Moving Towards a Post–Statistical Society

I do believe there is a strong link between populism and the crisis of statistics we are now facing. Theoretically, statistics should help settle arguments. They provide references that everyone can agree on. Yet in recent years, the level of distrust in statistics has become a real and tangible threat to western liberal democracies.

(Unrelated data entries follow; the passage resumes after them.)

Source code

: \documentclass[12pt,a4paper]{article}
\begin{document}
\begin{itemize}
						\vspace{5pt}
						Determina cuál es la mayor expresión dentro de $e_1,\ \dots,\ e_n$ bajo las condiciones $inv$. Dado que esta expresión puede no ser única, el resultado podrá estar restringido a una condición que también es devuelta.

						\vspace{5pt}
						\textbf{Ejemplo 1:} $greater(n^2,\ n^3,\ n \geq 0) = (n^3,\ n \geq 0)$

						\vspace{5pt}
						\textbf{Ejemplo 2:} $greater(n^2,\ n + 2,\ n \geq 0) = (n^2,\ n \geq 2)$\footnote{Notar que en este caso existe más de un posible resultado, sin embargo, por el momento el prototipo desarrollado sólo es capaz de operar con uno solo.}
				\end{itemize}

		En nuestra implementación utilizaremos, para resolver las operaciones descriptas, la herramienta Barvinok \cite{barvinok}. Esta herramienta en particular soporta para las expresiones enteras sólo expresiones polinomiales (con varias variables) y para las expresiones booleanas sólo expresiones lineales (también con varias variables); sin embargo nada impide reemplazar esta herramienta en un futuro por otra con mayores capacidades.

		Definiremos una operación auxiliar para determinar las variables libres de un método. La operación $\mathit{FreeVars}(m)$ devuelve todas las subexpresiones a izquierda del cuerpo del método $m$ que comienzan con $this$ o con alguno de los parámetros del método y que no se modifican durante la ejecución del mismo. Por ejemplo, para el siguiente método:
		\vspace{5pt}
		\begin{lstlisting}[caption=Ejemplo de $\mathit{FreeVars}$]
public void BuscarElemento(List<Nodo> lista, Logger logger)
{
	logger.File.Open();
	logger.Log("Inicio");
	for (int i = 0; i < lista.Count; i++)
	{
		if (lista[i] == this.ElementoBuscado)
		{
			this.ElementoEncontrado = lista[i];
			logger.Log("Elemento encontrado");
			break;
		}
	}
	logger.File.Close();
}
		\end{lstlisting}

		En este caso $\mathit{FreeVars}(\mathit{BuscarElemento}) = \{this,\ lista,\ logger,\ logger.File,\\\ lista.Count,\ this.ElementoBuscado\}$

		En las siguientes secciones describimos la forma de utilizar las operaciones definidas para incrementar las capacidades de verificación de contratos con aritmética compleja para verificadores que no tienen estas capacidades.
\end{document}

Shortly before the November presidential election, a study in the US discovered that 48% of Trump supporters distrusted the economic data published by the federal government.
In the UK, a research project by Cambridge University and YouGov looking at conspiracy theories discovered that 55% of the population believes that the government ‘is hiding the truth about the number of immigrants living here’. We could therefore say that the current populist attack on ‘experts’ comes from the same indignation as the antagonism to the ruling class.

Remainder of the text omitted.